The Gaza conflict catapulted the Palestinian cause back into international headlines and produced displays of unity across the Palestinian political spectrum. But it is a commonly held view here that the Islamist militants of Hamas — which refuses to recognize Israel — defeated their enemy, and that they did it with weapons, not words.
“They put Israel in its place. They forced Israel to withdraw,” Amanda Izzat, a 23-year-old university student who was shopping in Ramallah on Saturday, said of Hamas.

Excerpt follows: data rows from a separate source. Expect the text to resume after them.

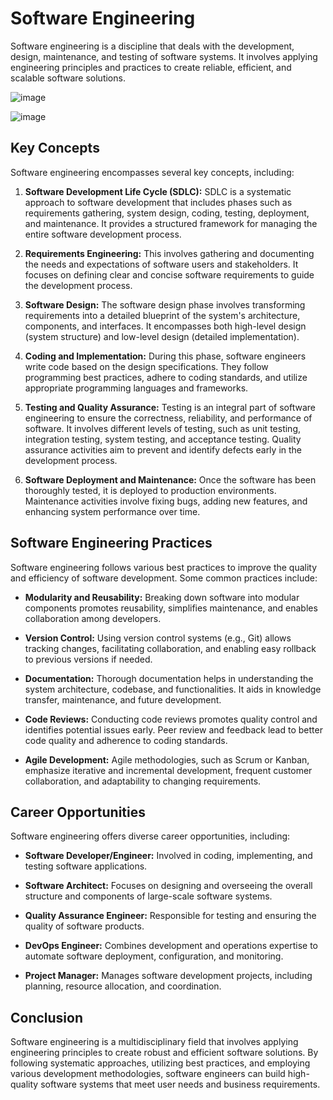 # Software Engineering

Software engineering is a discipline that deals with the development, design, maintenance, and testing of software systems. It involves applying engineering principles and practices to create reliable, efficient, and scalable software solutions.


![image](https://github.com/drshahizan/learn-github/assets/106678071/a08316bd-207b-4146-9067-7c72ce0b3a53)

![image](https://github.com/drshahizan/learn-github/assets/106678071/d7d61ed9-b012-4204-8a03-e328f5114155)

## Key Concepts

Software engineering encompasses several key concepts, including:

1. **Software Development Life Cycle (SDLC):** SDLC is a systematic approach to software development that includes phases such as requirements gathering, system design, coding, testing, deployment, and maintenance. It provides a structured framework for managing the entire software development process.

2. **Requirements Engineering:** This involves gathering and documenting the needs and expectations of software users and stakeholders. It focuses on defining clear and concise software requirements to guide the development process.

3. **Software Design:** The software design phase involves transforming requirements into a detailed blueprint of the system's architecture, components, and interfaces. It encompasses both high-level design (system structure) and low-level design (detailed implementation).

4. **Coding and Implementation:** During this phase, software engineers write code based on the design specifications. They follow programming best practices, adhere to coding standards, and utilize appropriate programming languages and frameworks.

5. **Testing and Quality Assurance:** Testing is an integral part of software engineering to ensure the correctness, reliability, and performance of software. It involves different levels of testing, such as unit testing, integration testing, system testing, and acceptance testing. Quality assurance activities aim to prevent and identify defects early in the development process.

6. **Software Deployment and Maintenance:** Once the software has been thoroughly tested, it is deployed to production environments. Maintenance activities involve fixing bugs, adding new features, and enhancing system performance over time.

## Software Engineering Practices

Software engineering follows various best practices to improve the quality and efficiency of software development. Some common practices include:

- **Modularity and Reusability:** Breaking down software into modular components promotes reusability, simplifies maintenance, and enables collaboration among developers.

- **Version Control:** Using version control systems (e.g., Git) allows tracking changes, facilitating collaboration, and enabling easy rollback to previous versions if needed.

- **Documentation:** Thorough documentation helps in understanding the system architecture, codebase, and functionalities. It aids in knowledge transfer, maintenance, and future development.

- **Code Reviews:** Conducting code reviews promotes quality control and identifies potential issues early. Peer review and feedback lead to better code quality and adherence to coding standards.

- **Agile Development:** Agile methodologies, such as Scrum or Kanban, emphasize iterative and incremental development, frequent customer collaboration, and adaptability to changing requirements.

## Career Opportunities

Software engineering offers diverse career opportunities, including:

- **Software Developer/Engineer:** Involved in coding, implementing, and testing software applications.

- **Software Architect:** Focuses on designing and overseeing the overall structure and components of large-scale software systems.

- **Quality Assurance Engineer:** Responsible for testing and ensuring the quality of software products.

- **DevOps Engineer:** Combines development and operations expertise to automate software deployment, configuration, and monitoring.

- **Project Manager:** Manages software development projects, including planning, resource allocation, and coordination.

## Conclusion

Software engineering is a multidisciplinary field that involves applying engineering principles to create robust and efficient software solutions. By following systematic approaches, utilizing best practices, and employing various development methodologies, software engineers can build high-quality software systems that meet user needs and business requirements.
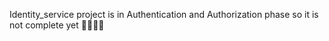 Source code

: Identity_service project is in Authentication 
and Authorization phase so it is 
not complete yet 🚀🧑‍💻🛜
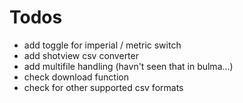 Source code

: # Todos

- add toggle for imperial / metric switch
- add shotview csv converter
- add multifile handling (havn't seen that in bulma...)
- check download function
- check for other supported csv formats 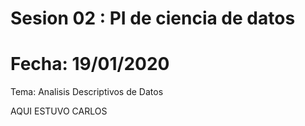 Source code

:# Sesion 02 : PI de ciencia de datos 
Fecha: 19/01/2020
========================================
Tema: Analisis Descriptivos de Datos 

AQUI ESTUVO CARLOS

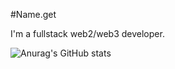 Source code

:#Name.get

I'm a fullstack web2/web3 developer.

![Anurag's GitHub stats](https://github-readme-stats.vercel.app/api?username=namedotget&show_icons=true&theme=merko) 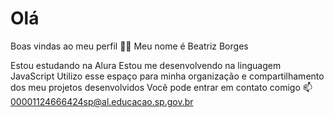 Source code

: # Olá
Boas vindas ao meu perfil 💙💙
Meu nome é Beatriz Borges

Estou estudando na Alura
Estou me desenvolvendo na linguagem JavaScript
Utilizo esse espaço para minha organização e compartilhamento dos meu projetos desenvolvidos
Você pode entrar em contato comigo 📫
00001124666424sp@al.educacao.sp.gov.br
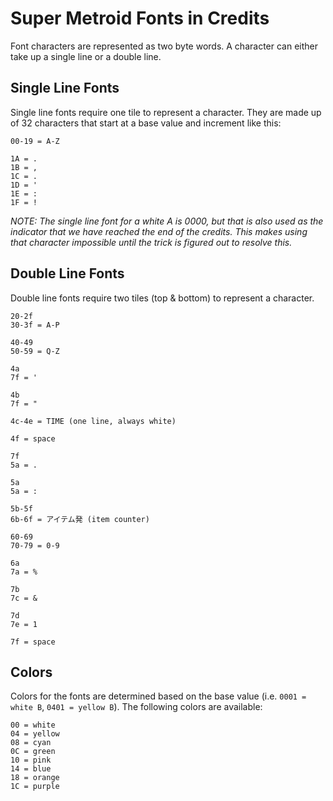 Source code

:# Super Metroid Fonts in Credits

Font characters are represented as two byte words. A character can either take up a
single line or a double line.

## Single Line Fonts

Single line fonts require one tile to represent a character.
They are made up of 32 characters that start at
a base value and increment like this:

`00-19 = A-Z`

`1A = .`  
`1B = ,`  
`1C = .`  
`1D = '`  
`1E = :`  
`1F = !`  

*NOTE: The single line font for a white A is 0000, but that is
also used as the indicator that we have reached the end of the
credits. This makes using that character impossible until the
trick is figured out to resolve this.*

## Double Line Fonts

Double line fonts require two tiles (top & bottom) to represent
a character.

`20-2f`  
`30-3f = A-P`

`40-49`  
`50-59 = Q-Z`

`4a`  
`7f = '`

`4b`  
`7f = "`

`4c-4e = TIME (one line, always white)`

`4f = space`

`7f`  
`5a = .`

`5a`  
`5a = :`

`5b-5f`  
`6b-6f = アイテム発 (item counter)`

`60-69`  
`70-79 = 0-9`

`6a`  
`7a = %`

`7b`  
`7c = &`

`7d`  
`7e = 1`

`7f = space`

## Colors

Colors for the fonts are determined based on the base value
(i.e. `0001 = white B`, `0401 = yellow B`). The following colors
are available:

`00 = white`  
`04 = yellow`  
`08 = cyan`  
`0C = green`  
`10 = pink`  
`14 = blue`  
`18 = orange`  
`1C = purple`
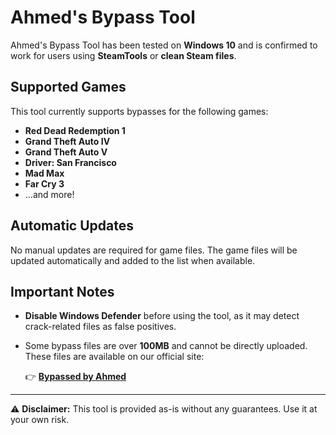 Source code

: # Ahmed's Bypass Tool

Ahmed's Bypass Tool has been tested on **Windows 10** and is confirmed to work for users using **SteamTools** or **clean Steam files**.

## Supported Games
This tool currently supports bypasses for the following games:

- **Red Dead Redemption 1**
- **Grand Theft Auto IV**
- **Grand Theft Auto V**
- **Driver: San Francisco**
- **Mad Max**
- **Far Cry 3**
- ...and more!

## Automatic Updates
No manual updates are required for game files. The game files will be updated automatically and added to the list when available.

## Important Notes
- **Disable Windows Defender** before using the tool, as it may detect crack-related files as false positives.
- Some bypass files are over **100MB** and cannot be directly uploaded. These files are available on our official site:

  👉 **[Bypassed by Ahmed](https://sites.google.com/view/bypassed-by-ahmed/home)**

---

⚠ **Disclaimer:** This tool is provided as-is without any guarantees. Use it at your own risk.
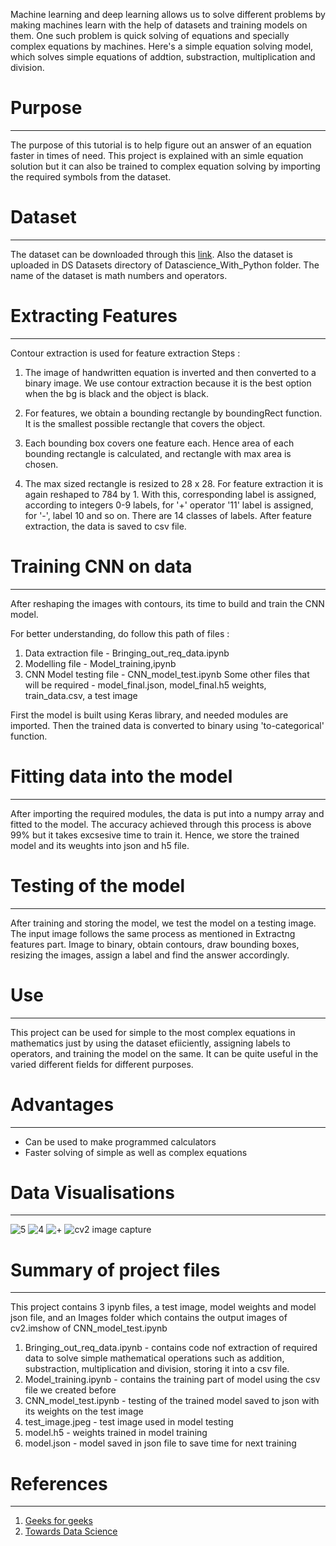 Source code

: Machine learning and deep learning allows us to solve different problems by making machines learn with the help of datasets and training models on them. One such problem is quick solving of equations and specially complex equations by machines. Here's a simple equation solving model, which solves simple equations of addtion, substraction, multiplication and division.

# Purpose
***
The purpose of this tutorial is to help figure out an answer of an equation faster in times of need. This project is explained with an simle equation solution but it can also be trained to complex equation solving by importing the required symbols from the dataset.

# Dataset
***
The dataset can be downloaded through this [link](https://www.kaggle.com/xainano/handwrittenmathsymbols). Also the dataset is uploaded in DS Datasets directory of Datascience_With_Python folder. The name of the dataset is math numbers and operators.

# Extracting Features
***
Contour extraction is used for feature extraction
Steps :
1. The image of handwritten equation is inverted  and then converted to a binary image. 
We use contour extraction because it is the best option when the bg is black and the object is black.

2. For features, we obtain a bounding rectangle by boundingRect function. It is the smallest possible rectangle that covers the object.

3. Each bounding box covers one feature each. Hence area of each bounding rectangle is calculated, and rectangle with max area is chosen.

4. The max sized rectangle is resized to 28 x 28. For feature extraction it is again reshaped to 784 by 1. With this, corresponding label is assigned, according to integers 0-9 labels, for '+' operator '11' label is assigned, for '-', label 10 and so on.
There are 14 classes of labels.
After feature extraction, the data is saved to csv file.

# Training CNN on data
***
After reshaping the images with contours, its time to build and train the CNN model.

For better understanding, do follow this path of files :
1. Data extraction file - Bringing_out_req_data.ipynb
2. Modelling file - Model_training,ipynb
3. CNN Model testing file - CNN_model_test.ipynb
Some other files that will be required - model_final.json, model_final.h5 weights, train_data.csv, a test image

First the model is built using Keras library, and needed modules are imported. Then the trained data is converted to binary using 'to-categorical' function.

# Fitting data into the model
***
After importing the required modules, the data is put into a numpy array and fitted to the model. 
The accuracy achieved through this process is above 99% but it takes excsesive time to train it. Hence, we store the trained model and its weughts into json and h5 file. 

# Testing of the model 
***
After training and storing the model, we test the model on a testing image. The input image follows the same process as mentioned in Extractng features part. Image to binary, obtain contours, draw bounding boxes, resizing the images, assign a label and find the answer accordingly.

# Use
***
This project can be used for simple to the most complex equations in mathematics just by using the dataset efiiciently, assigning labels to operators, and training the model on the same. It can be quite useful in the varied different fields for different purposes.

# Advantages 
***
- Can be used to make programmed calculators
- Faster solving of simple as well as complex equations

# Data Visualisations
***
![5](https://user-images.githubusercontent.com/85014366/137632461-44b0fde8-396f-4efb-bae7-3e0542cb37fa.PNG)
![4](https://user-images.githubusercontent.com/85014366/137632474-e02f614e-867c-4be2-a444-08739da191ed.PNG)
![+](https://user-images.githubusercontent.com/85014366/137632477-34f0a35c-5374-4bf7-89aa-4ced27e69261.PNG)
![cv2 image capture](https://user-images.githubusercontent.com/85014366/137632488-9de783f4-511c-4dca-8bd9-86b688f1633e.PNG)


# Summary of project files
***
This project contains 3 ipynb files, a test image, model weights and model json file, and an Images folder which contains the output images of cv2.imshow of CNN_model_test.ipynb
1. Bringing_out_req_data.ipynb - contains code nof extraction of required data to solve simple mathematical operations such as addition, substraction, multiplication and division, storing it into a csv file.
2. Model_training.ipynb - contains the training part  of model using the csv file we created before
3. CNN_model_test.ipynb - testing of the trained model saved to json with its weights on the test image
4. test_image.jpeg - test image used in model testing
5. model.h5 - weights trained in model training
6. model.json - model saved in json file to save time for next training

# References
***
1. [Geeks for geeks](https://www.geeksforgeeks.org/handwritten-equation-solver-in-python/)
2. [Towards Data Science](https://towardsdatascience.com/building-a-handwritten-multi-digit-calculator-f03cf5028052)

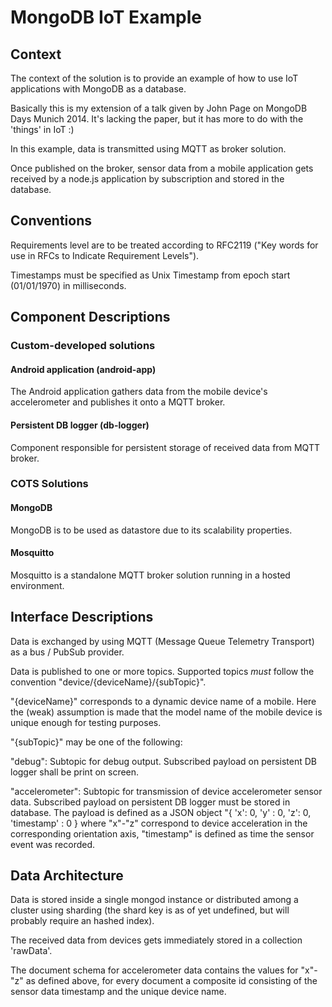 # MongoDB IoT Example

## Context

The context of the solution is to provide an example of how to use IoT applications with MongoDB as a database.

Basically this is my extension of a talk given by John Page on MongoDB Days Munich 2014. It's lacking the paper, but it has more to do with the 'things' in IoT :)

In this example, data is transmitted using MQTT as broker solution.

Once published on the broker, sensor data from a mobile application gets received by a node.js application by subscription and stored in the database.

## Conventions

Requirements level are to be treated according to RFC2119 ("Key words for use in RFCs to Indicate Requirement Levels").

Timestamps must be specified as Unix Timestamp from epoch start (01/01/1970) in milliseconds.

## Component Descriptions

### Custom-developed solutions

#### Android application (android-app)

The Android application gathers data from the mobile device's accelerometer and publishes it onto a MQTT broker.

#### Persistent DB logger (db-logger)

Component responsible for persistent storage of received data from MQTT broker.

### COTS Solutions

#### MongoDB

MongoDB is to be used as datastore due to its scalability properties.

#### Mosquitto

Mosquitto is a standalone MQTT broker solution running in a hosted environment.


## Interface Descriptions

Data is exchanged by using MQTT (Message Queue Telemetry Transport) as a bus / PubSub provider.

Data is published to one or more topics.
Supported topics *must* follow the convention "device/{deviceName}/{subTopic}".

"{deviceName}" corresponds to a dynamic device name of a mobile. Here the (weak) assumption is made that the model name of the mobile device is unique enough for testing purposes.

"{subTopic}" may be one of the following:

"debug": Subtopic for debug output. Subscribed payload on persistent DB logger shall be print on screen.

"accelerometer": Subtopic for transmission of device accelerometer sensor data. Subscribed payload on persistent DB logger must be stored in database. The payload is defined as a JSON object "{ 'x': 0, 'y' : 0, 'z': 0, 'timestamp' : 0 } where "x"-"z" correspond to device acceleration in the corresponding orientation axis, "timestamp" is defined as time the sensor event was recorded.

## Data Architecture

Data is stored inside a single mongod instance or distributed among a cluster using sharding (the shard key is as of yet undefined, but will probably require an hashed index).

The received data from devices gets immediately stored in a collection 'rawData'. 

The document schema for accelerometer data contains the values for "x"-"z" as defined above, for every document a composite id consisting of the sensor data timestamp and the unique device name.

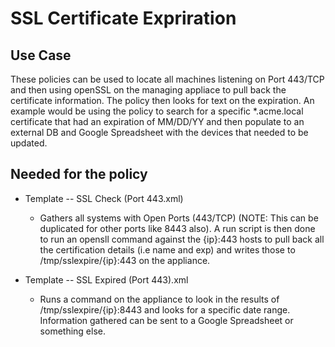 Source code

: # SSL Certificate Expriration

## Use Case

These policies can be used to locate all machines listening on Port 443/TCP and then using openSSL on the managing appliace to pull back the certificate information. The policy then looks for text on the expiration. An example would be using the policy to search for a specific *.acme.local certificate that had an expiration of MM/DD/YY and then populate to an external DB and Google Spreadsheet with the devices that needed to be updated.

## Needed for the policy

- Template -- SSL Check (Port 443.xml)

  - Gathers all systems with Open Ports (443/TCP) (NOTE: This can be duplicated for other ports like 8443 also). A run script is then done to run an opensll command against the {ip}:443 hosts to pull back all the certification details (i.e name and exp) and writes those to /tmp/sslexpire/{ip}:443 on the appliance.

- Template -- SSL Expired (Port 443).xml

  - Runs a command on the appliance to look in the results of /tmp/sslexpire/{ip}:8443 and looks for a specific date range. Information gathered can be sent to a Google Spreadsheet or something else. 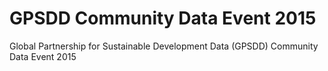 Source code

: # GPSDD Community Data Event 2015
Global Partnership for Sustainable Development Data (GPSDD) Community Data Event 2015
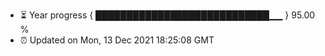 - ⏳ Year progress { ████████████████████████████▁▁ } 95.00 %
- ⏰ Updated on Mon, 13 Dec 2021 18:25:08 GMT

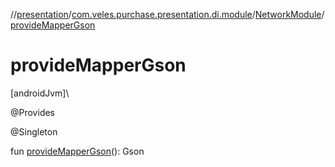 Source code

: //[presentation](../../../index.md)/[com.veles.purchase.presentation.di.module](../index.md)/[NetworkModule](index.md)/[provideMapperGson](provide-mapper-gson.md)

# provideMapperGson

[androidJvm]\

@Provides

@Singleton

fun [provideMapperGson](provide-mapper-gson.md)(): Gson
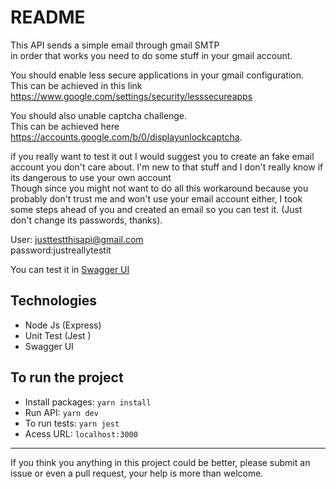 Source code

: # README

This API sends a simple email through gmail SMTP  
in order that works you need to do some stuff in your gmail account.

You should enable less secure applications in your gmail configuration.  
This can be achieved in this link <https://www.google.com/settings/security/lesssecureapps>

You should also unable captcha challenge.  
This can be achieved here <https://accounts.google.com/b/0/displayunlockcaptcha>.

if you really want to test it out I would suggest you to create an fake email account you don't care about. I'm new to that stuff and I don't really know if its dangerous to use your own account  
Though since you might not want to do all this workaround because you probably don't trust me and won't use your email account either, I took some steps ahead of you and created an email so you can test it. (Just don't change its passwords, thanks).

User: justtestthisapi@gmail.com  
password:justreallytestit

You can test it in [Swagger UI](https://send-email-smtp-cas.herokuapp.com/)

## Technologies

- Node Js (Express)
- Unit Test (Jest )
- Swagger UI

## To run the project

- Install packages: `yarn install`
- Run API: `yarn dev`
- To run tests: `yarn jest`
- Acess URL: `localhost:3000`

---

If you think you anything in this project could be better, please submit an issue or even a pull request, your help is more than welcome.
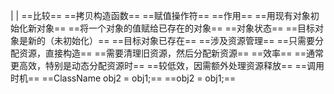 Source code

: |
|
==比较== ==拷贝构造函数== ==赋值操作符==
==作用== ==用现有对象初始化新对象== ==将一个对象的值赋给已存在的对象==
==对象状态== ==目标对象是新的（未初始化）== ==目标对象已存在==
==涉及资源管理== ==只需要分配资源，直接构造== ==需要清理旧资源，然后分配新资源==
==效率== ==通常更高效，特别是动态分配资源时== ==较低效，因需额外处理资源释放==
==调用时机== ==ClassName obj2 = obj1;== ==obj2 = obj1;== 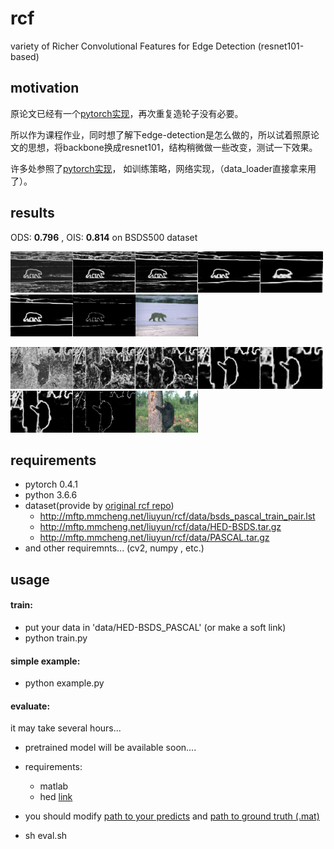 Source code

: 

# rcf

variety of Richer Convolutional Features for Edge Detection (resnet101-based)

## motivation
原论文已经有一个[pytorch实现](https://github.com/meteorshowers/RCF-pytorch)，再次重复造轮子没有必要。

所以作为课程作业，同时想了解下edge-detection是怎么做的，所以试着照原论文的思想，将backbone换成resnet101，结构稍微做一些改变，测试一下效果。

许多处参照了[pytorch实现](https://github.com/meteorshowers/RCF-pytorch)， 如训练策略，网络实现，（data_loader直接拿来用了）。


## results

ODS: **0.796** , OIS: **0.814**  on BSDS500 dataset

<img src="examples/100007-1.png" width="100" /><img src="examples/100007-2.png" width="100" /><img src="examples/100007-3.png" width="100" /><img src="examples/100007-4.png" width="100" /><img src="examples/100007-5.png" width="100" /><img src="examples/100007-6.png" width="100" /><img src="examples/100007-nms.png" width="100" /><img src="examples/100007-img.jpg" width="100" />

<img src="examples/100039-1.png" width="100" /><img src="examples/100039-2.png" width="100" /><img src="examples/100039-3.png" width="100" /><img src="examples/100039-4.png" width="100" /><img src="examples/100039-5.png" width="100" /><img src="examples/100039-6.png" width="100" /><img src="examples/100039-nms.png" width="100" /><img src="examples/100039-img.jpg" width="100" />



## requirements

* pytorch 0.4.1
* python 3.6.6
* dataset(provide by [original rcf repo](https://github.com/yun-liu/rcf))
    * http://mftp.mmcheng.net/liuyun/rcf/data/bsds_pascal_train_pair.lst
    * http://mftp.mmcheng.net/liuyun/rcf/data/HED-BSDS.tar.gz
    * http://mftp.mmcheng.net/liuyun/rcf/data/PASCAL.tar.gz
* and other requiremnts... (cv2, numpy , etc.)

## usage

#### train:

* put your data in 'data/HED-BSDS_PASCAL' (or make a soft link)
* python train.py

#### simple example:
* python example.py

#### evaluate:

it may take several hours...

* pretrained model will be available soon....

* requirements:
  * matlab
  * hed [link](https://github.com/xwjabc/hed/tree/c8ed5abc4d2b6ad2862b0d61cf6184ce2cdf3cae)

* you should modify [path to your predicts](https://github.com/mayorx/rcf/blob/master/eval_edge.m#L3) and [path to ground truth (.mat)](https://github.com/mayorx/rcf/blob/master/eval_edge.m#L39)
* sh eval.sh

  

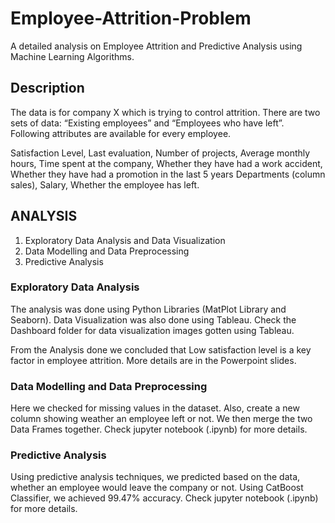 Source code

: # Employee-Attrition-Problem
A detailed analysis on Employee Attrition and Predictive Analysis using Machine Learning Algorithms. 

## Description

The data is for company X which is trying to control attrition. There are two sets of data: “Existing employees” and “Employees who have left”. 
Following attributes are available for every employee.

Satisfaction Level, Last evaluation, Number of projects, Average monthly hours, Time spent at the company, Whether they have had a work accident, Whether they have had a promotion in the last 5 years
Departments (column sales),
Salary,
Whether the employee has left.

## ANALYSIS

1. Exploratory Data Analysis and Data Visualization
2. Data Modelling and Data Preprocessing
3. Predictive Analysis

### Exploratory Data Analysis
  The analysis was done using Python Libraries (MatPlot Library and Seaborn). Data Visualization was also done using Tableau. Check the Dashboard folder for data visualization images gotten using Tableau.
 
 From the Analysis done we concluded that Low satisfaction level is a key factor in employee attrition. More details are in the Powerpoint slides.
 
### Data Modelling and Data Preprocessing
  Here we checked for missing values in the dataset. Also, create  a new column showing weather an employee left or not. We then merge the two Data Frames together. Check jupyter notebook (.ipynb) for more details.

  
### Predictive Analysis 

   Using predictive analysis techniques, we predicted based on the data, whether an employee would leave the company or not. Using CatBoost Classifier, we achieved 99.47% accuracy. Check jupyter notebook (.ipynb) for more details.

Many Palestinians say that the eight-day hostilities will energize the long-frozen pledges of reconciliation between Hamas and its rival Fatah, which leads the Palestinian Authority. But the conflict also underscored how starkly opposed the two factions’ strategies are. In a region where Arab Spring uprisings pushed political Islam to the forefront, some analysts say that Fatah’s secular nationalism looks more anachronistic by the day and that Hamas’s sudden strength has raised momentum for a more aggressive, even radical, posture in the Israeli-occupied West Bank.
Hanan Ashrawi, a senior Fatah member, dismissed Islamism as a fad. But she said she is increasingly worried that Palestinians will see armed resistance, which Fatah renounced in 1988, as the only mechanism that appears to win concessions from Israel.